[Source texts of formatted documents]
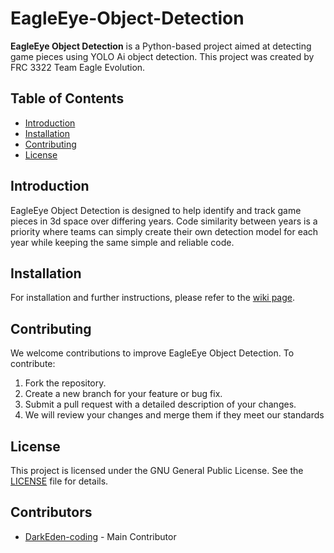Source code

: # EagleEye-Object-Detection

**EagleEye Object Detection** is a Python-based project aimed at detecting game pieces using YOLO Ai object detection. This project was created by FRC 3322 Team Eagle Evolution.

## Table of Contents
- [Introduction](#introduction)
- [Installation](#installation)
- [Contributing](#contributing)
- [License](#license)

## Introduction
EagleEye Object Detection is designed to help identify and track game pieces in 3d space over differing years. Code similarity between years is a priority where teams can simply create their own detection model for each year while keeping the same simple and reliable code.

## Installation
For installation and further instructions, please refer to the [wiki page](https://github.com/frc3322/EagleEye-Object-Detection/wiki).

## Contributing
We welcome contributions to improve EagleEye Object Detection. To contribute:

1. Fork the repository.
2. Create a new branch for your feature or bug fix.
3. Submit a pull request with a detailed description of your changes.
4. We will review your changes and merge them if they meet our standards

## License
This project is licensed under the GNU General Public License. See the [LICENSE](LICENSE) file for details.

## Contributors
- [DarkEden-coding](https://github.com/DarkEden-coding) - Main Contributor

What is needed =>
Output the records exactly, and let none of their pictures appear in the copy.

Solution to this problem =>
Source code

: # EagleEye-Object-Detection

**EagleEye Object Detection** is a Python-based project aimed at detecting game pieces using YOLO Ai object detection. This project was created by FRC 3322 Team Eagle Evolution.

## Table of Contents
- [Introduction](#introduction)
- [Installation](#installation)
- [Contributing](#contributing)
- [License](#license)

## Introduction
EagleEye Object Detection is designed to help identify and track game pieces in 3d space over differing years. Code similarity between years is a priority where teams can simply create their own detection model for each year while keeping the same simple and reliable code.

## Installation
For installation and further instructions, please refer to the [wiki page](https://github.com/frc3322/EagleEye-Object-Detection/wiki).

## Contributing
We welcome contributions to improve EagleEye Object Detection. To contribute:

1. Fork the repository.
2. Create a new branch for your feature or bug fix.
3. Submit a pull request with a detailed description of your changes.
4. We will review your changes and merge them if they meet our standards

## License
This project is licensed under the GNU General Public License. See the [LICENSE](LICENSE) file for details.

## Contributors
- [DarkEden-coding](https://github.com/DarkEden-coding) - Main Contributor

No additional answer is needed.